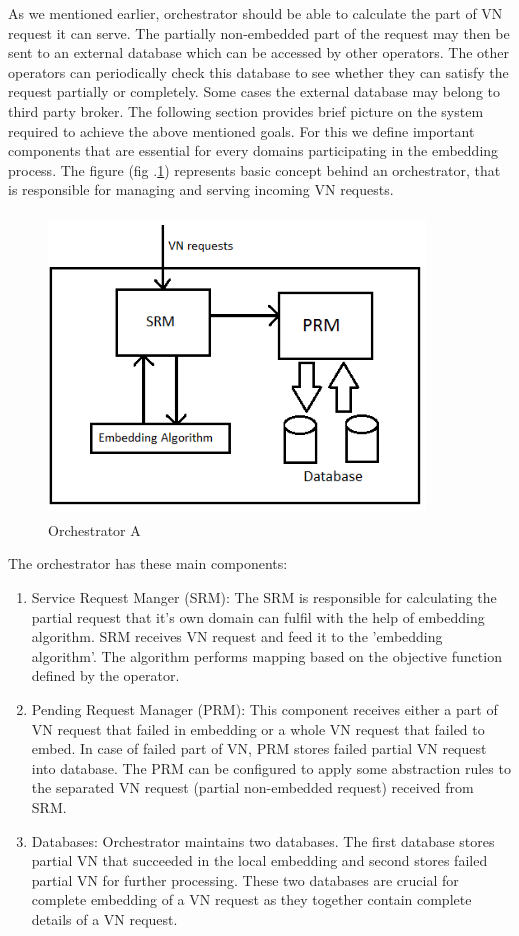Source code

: \documentclass[article,dr=phil,type=msc ,colorback,accentcolor=tud4b]{tudthesis}
\begin{document}
As we mentioned earlier, orchestrator should be able to calculate the part of VN request it can serve. The partially non-embedded part of the request may then be sent to an external database which can be accessed by other operators. The other operators can periodically check this database to see whether they can satisfy the request partially or completely. Some cases the external database may belong to third party broker. The following section provides brief picture on the system required to achieve the above mentioned goals. For this we define important components that are essential for every domains participating in the embedding process. The figure (fig .\ref{orch}) represents basic concept behind an orchestrator, that is responsible for managing and serving incoming VN requests. \newline

\begin{figure}[h]
	\centering
	\includegraphics[width=10cm, height=8cm]{orch.jpg}
	\caption{Orchestrator A}
	\label{orch}
\end{figure}

The orchestrator has these main components:

\begin{enumerate}
\item  Service Request Manger (SRM): The SRM is responsible for calculating the partial request that it's own domain can fulfil with the help of embedding algorithm. SRM receives VN request and feed it to the 'embedding algorithm'. The algorithm performs mapping based on the objective function defined by the operator.
	
\item Pending Request Manager (PRM): This component receives either a part of VN request that failed in embedding or a whole VN request that failed to embed. In case of failed part of VN, PRM stores failed partial VN request into database. The PRM can be configured to apply some abstraction rules to the separated VN request (partial non-embedded request) received from SRM. 

\item Databases: Orchestrator maintains two databases. The first database stores partial VN that succeeded in the local embedding and second stores failed partial VN for further processing. These two databases are crucial for complete embedding of a VN request as they together contain complete details of a VN request.	
\end{enumerate}
 
\end{document}
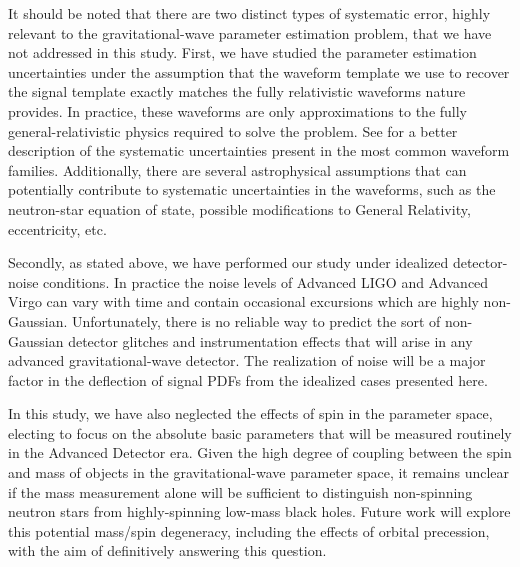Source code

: \documentclass[11pt,a4paper]{emulateapj} 
\begin{document}
It should be noted that there are two distinct types of systematic
error, highly relevant to the gravitational-wave parameter estimation
problem, that we have not addressed in this study.  First, we have
studied the parameter estimation uncertainties under the assumption
that the waveform template we use to recover the signal template
exactly matches the fully relativistic waveforms nature provides.  In
practice, these waveforms are only approximations to the fully
general-relativistic physics required to solve the problem.  See
\cite{BuonannoWaveform} for a better description of the systematic uncertainties
present in the most common waveform families.  Additionally, there are
several astrophysical assumptions that can potentially contribute to
systematic uncertainties in the waveforms, such as the neutron-star
equation of state, possible modifications to General Relativity,
eccentricity, etc.

Secondly, as stated above, we have performed our study under idealized
detector-noise conditions.  In practice the noise levels of Advanced
LIGO and Advanced Virgo can vary with time and contain occasional
excursions which are highly non-Gaussian.  Unfortunately, there is no
reliable way to predict the sort of non-Gaussian detector glitches and
instrumentation effects that will arise in any advanced
gravitational-wave detector.  The realization of noise will be a
major factor in the deflection of signal PDFs from the idealized cases
presented here.

In this study, we have also neglected the effects of spin in the
parameter space, electing to focus on the absolute basic parameters
that will be measured routinely in the Advanced Detector era.  Given
the high degree of coupling between the spin and mass of objects
in the gravitational-wave parameter space, it remains unclear if the
mass measurement alone will be sufficient to distinguish non-spinning
neutron stars from highly-spinning low-mass black holes.  Future work
will explore this potential mass/spin degeneracy, including the
effects of orbital precession, with the aim of definitively answering
this question.

 {}
\end{document}
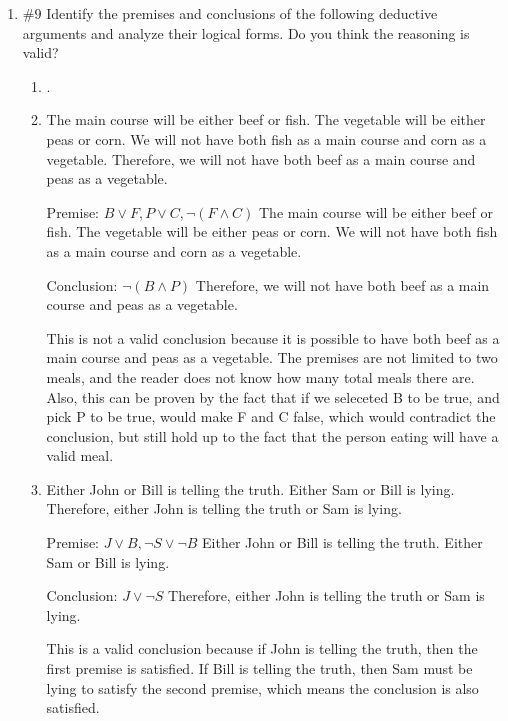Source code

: \documentclass[12pt]{exam}
\begin{document}
\begin{enumerate} [listparindent=1.5em]
\begin{enumerate} 
\item $T \lor D.$

Taxes will go up or the deficit will go up.

\item $\lnot(T \land D) \land \lnot(\lnot T \land \lnot D).$

Neither will both the taxes and deficits go up nor will the deficit go up if the taxes do not go up.

\item $(T \land \lnot D) \lor (D \land \lnot T).$

Either the taxes will go up and the deficit will not go up, or the deficit will go up and the taxes won't go up.
\end{enumerate}

\item $\#9$ Identify the premises and conclusions of the following deductive
arguments and analyze their logical forms. Do you think the reasoning
is valid?

\begin {enumerate} 

\item .
\item The main course will be either beef or fish. The vegetable will be
either peas or corn. We will not have both fish as a main course and
corn as a vegetable. Therefore, we will not have both beef as a main
course and peas as a vegetable. 

Premise: $B \lor F, P\lor C, \lnot (F \land C)$ The main course will be either beef or fish. The vegetable will be either peas or corn. We will not have both fish as a main course and corn as a vegetable.

Conclusion: $\lnot (B \land P)$ Therefore, we will not have both beef as a main course and peas as a vegetable.

This is not a valid conclusion because it is possible to have both beef as a main course and peas as a vegetable. The premises are not limited to two meals, and the reader does not know how many total meals there are. Also, this can be proven by the fact that if we seleceted B to be true, and pick P to be true, would make F and C false, which would contradict the conclusion, but still hold up to the fact that the person eating will have a valid meal.


\item Either John or Bill is telling the truth. Either Sam or Bill is lying.
Therefore, either John is telling the truth or Sam is lying.

Premise: $J \lor B, \lnot S \lor \lnot B$ Either John or Bill is telling the truth. Either Sam or Bill is lying.

Conclusion: $J \lor \lnot S$ Therefore, either John is telling the truth or Sam is lying.

This is a valid conclusion because if John is telling the truth, then the first premise is satisfied. If Bill is telling the truth, then Sam must be lying to satisfy the second premise, which means the conclusion is also satisfied.
\end {enumerate}
\end{enumerate}
\end{document}
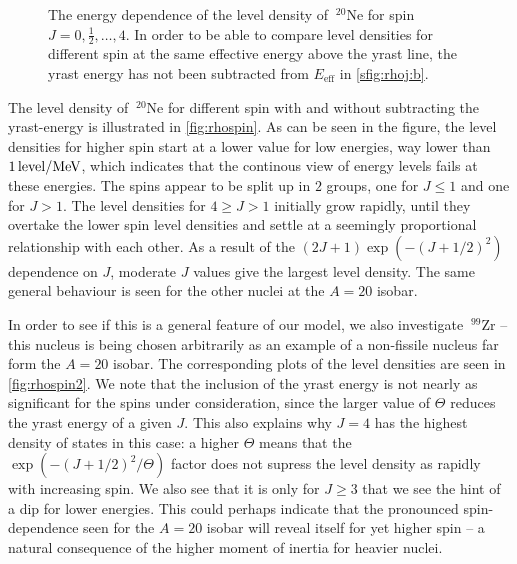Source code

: \begin{figure}
\begin{center}
\begin{tabular}{cc}
\end{tabular}
\caption{\label{fig:rhospin} The energy dependence of the level density of $~^{20}\mathrm{Ne}$ for spin $J=0,\tfrac{1}{2},\dots, 4$. In order to be able to compare level densities for different spin at the same effective energy above the yrast line, the yrast energy has not been subtracted from $E_\text{eff}$ in \ref{sfig:rhoj:b}.}
\end{center}
\end{figure}

The level density of $~^{20}\mathrm{Ne}$ for different spin with and without subtracting the yrast-energy is illustrated in \autoref{fig:rhospin}. 
As can be seen in the figure, the level densities for higher spin start at a lower value for low energies, way lower than $\unit[1]{level/MeV}$, which indicates that the continous view of energy levels fails at these energies. 
The spins appear to be split up in $2$ groups, one for $J \le 1$ and one for $J>1$.
The level densities for $4 \ge J> 1$ initially grow rapidly, until they overtake the lower spin level densities and settle at a seemingly proportional relationship with each other. As a result of the $(2J+1)\exp{(-(J+1/2)^2)}$ dependence on $J$, moderate $J$ values give the largest level density.
The same general behaviour is seen for the other nuclei at the $A=20$ isobar.

In order to see if this is a general feature of our model, we also investigate $~^{99}\mathrm{Zr}$ -- this nucleus is being chosen arbitrarily as an example of a non-fissile nucleus far form the $A=20$ isobar. The corresponding plots of the level densities are seen in \autoref{fig:rhospin2}. We note that the inclusion of the yrast energy is not nearly as significant for the spins under consideration, since the larger value of $\Theta$ reduces the yrast energy of a given $J$. This also explains why $J=4$ has the highest density of states in this case: a higher $\Theta$ means that the $\exp{(-(J+1/2)^2/\Theta)}$ factor does not supress the level density as rapidly with increasing spin. 
We also see that it is only for $J\ge 3$ that we see the hint of a dip for lower energies. This could perhaps indicate that the pronounced spin-dependence seen for the $A=20$ isobar will reveal itself for yet higher spin -- a natural consequence of the higher moment of inertia for heavier nuclei.

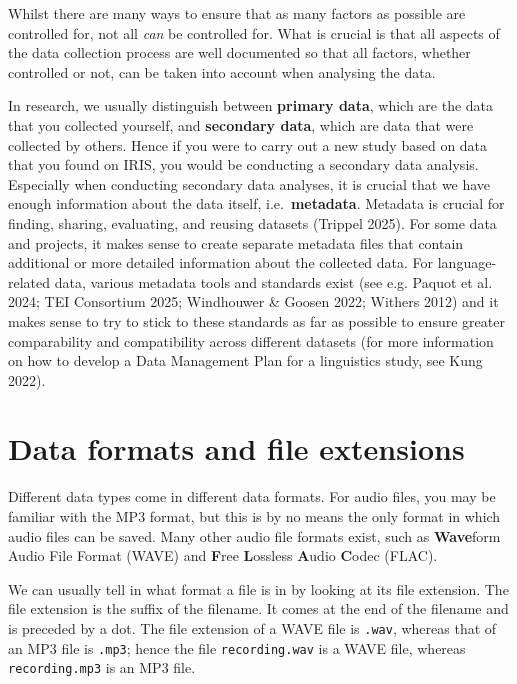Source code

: \documentclass[
  letterpaper,
  DIV=11,
  numbers=noendperiod]{scrreprt}
\begin{document}
Whilst there are many ways to ensure that as many factors as possible
are controlled for, not all \emph{can} be controlled for. What is
crucial is that all aspects of the data collection process are well
documented so that all factors, whether controlled or not, can be taken
into account when analysing the data.

In research, we usually distinguish between \textbf{primary data}, which
are the data that you collected yourself, and \textbf{secondary data},
which are data that were collected by others. Hence if you were to carry
out a new study based on data that you found on IRIS, you would be
conducting a secondary data analysis. Especially when conducting
secondary data analyses, it is crucial that we have enough information
about the data itself, i.e.~\textbf{metadata}. Metadata is crucial for
finding, sharing, evaluating, and reusing datasets (Trippel 2025). For
some data and projects, it makes sense to create separate metadata files
that contain additional or more detailed information about the collected
data. For language-related data, various metadata tools and standards
exist (see e.g. Paquot et al. 2024; TEI Consortium 2025; Windhouwer \&
Goosen 2022; Withers 2012) and it makes sense to try to stick to these
standards as far as possible to ensure greater comparability and
compatibility across different datasets (for more information on how to
develop a Data Management Plan for a linguistics study, see Kung 2022).

\section{Data formats and file extensions}\label{sec-FileExtensions}

Different data types come in different data formats. For audio files,
you may be familiar with the MP3 format, but this is by no means the
only format in which audio files can be saved. Many other audio file
formats exist, such as \textbf{Wave}form Audio File Format (WAVE) and
\textbf{F}ree \textbf{L}ossless \textbf{A}udio \textbf{C}odec (FLAC).

We can usually tell in what format a file is in by looking at its file
extension. The file extension is the suffix of the filename. It comes at
the end of the filename and is preceded by a dot. The file extension of
a WAVE file is \texttt{.wav}, whereas that of an MP3 file is
\texttt{.mp3}; hence the file \texttt{recording.wav} is a WAVE file,
whereas \texttt{recording.mp3} is an MP3 file.
\end{document}
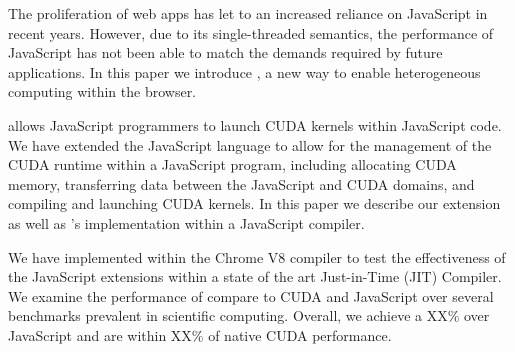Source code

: 
The proliferation of web apps has let to an increased reliance on JavaScript in
recent years. However, due to its single-threaded semantics, the performance of
JavaScript has not been able to match the demands required by future applications. In
this paper we introduce \name, a new way to enable heterogeneous computing
within the browser.

\name allows JavaScript programmers to launch CUDA kernels within JavaScript
code. We have extended the JavaScript language to allow for the management of
the CUDA runtime within a JavaScript program, including allocating CUDA memory,
transferring data between the JavaScript and CUDA domains, and compiling and
launching CUDA kernels. In this paper we describe our extension as well as
\name's
implementation within a JavaScript compiler.

We have implemented \name within the Chrome V8 compiler
to test the effectiveness of the JavaScript extensions within a state of the art
Just-in-Time (JIT) Compiler. We examine the performance of \name compare to CUDA
and JavaScript over several benchmarks prevalent in scientific computing.
Overall, we achieve a XX\% over JavaScript and are within XX\% of native CUDA
performance.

## Exercise details
Please retype the lines from the one that contains "develop a Data" to the final line of the records, both included, exactly as written and without any pictures.

## Exercise solution
develop a Data Management Plan for a linguistics study, see Kung 2022).

\section{Data formats and file extensions}\label{sec-FileExtensions}

Different data types come in different data formats. For audio files,
you may be familiar with the MP3 format, but this is by no means the
only format in which audio files can be saved. Many other audio file
formats exist, such as \textbf{Wave}form Audio File Format (WAVE) and
\textbf{F}ree \textbf{L}ossless \textbf{A}udio \textbf{C}odec (FLAC).

We can usually tell in what format a file is in by looking at its file
extension. The file extension is the suffix of the filename. It comes at
the end of the filename and is preceded by a dot. The file extension of
a WAVE file is \texttt{.wav}, whereas that of an MP3 file is
\texttt{.mp3}; hence the file \texttt{recording.wav} is a WAVE file,
whereas \texttt{recording.mp3} is an MP3 file.
\end{document}
Source code

: 
The proliferation of web apps has let to an increased reliance on JavaScript in
recent years. However, due to its single-threaded semantics, the performance of
JavaScript has not been able to match the demands required by future applications. In
this paper we introduce \name, a new way to enable heterogeneous computing
within the browser.

\name allows JavaScript programmers to launch CUDA kernels within JavaScript
code. We have extended the JavaScript language to allow for the management of
the CUDA runtime within a JavaScript program, including allocating CUDA memory,
transferring data between the JavaScript and CUDA domains, and compiling and
launching CUDA kernels. In this paper we describe our extension as well as
\name's
implementation within a JavaScript compiler.

We have implemented \name within the Chrome V8 compiler
to test the effectiveness of the JavaScript extensions within a state of the art
Just-in-Time (JIT) Compiler. We examine the performance of \name compare to CUDA
and JavaScript over several benchmarks prevalent in scientific computing.
Overall, we achieve a XX\% over JavaScript and are within XX\% of native CUDA
performance.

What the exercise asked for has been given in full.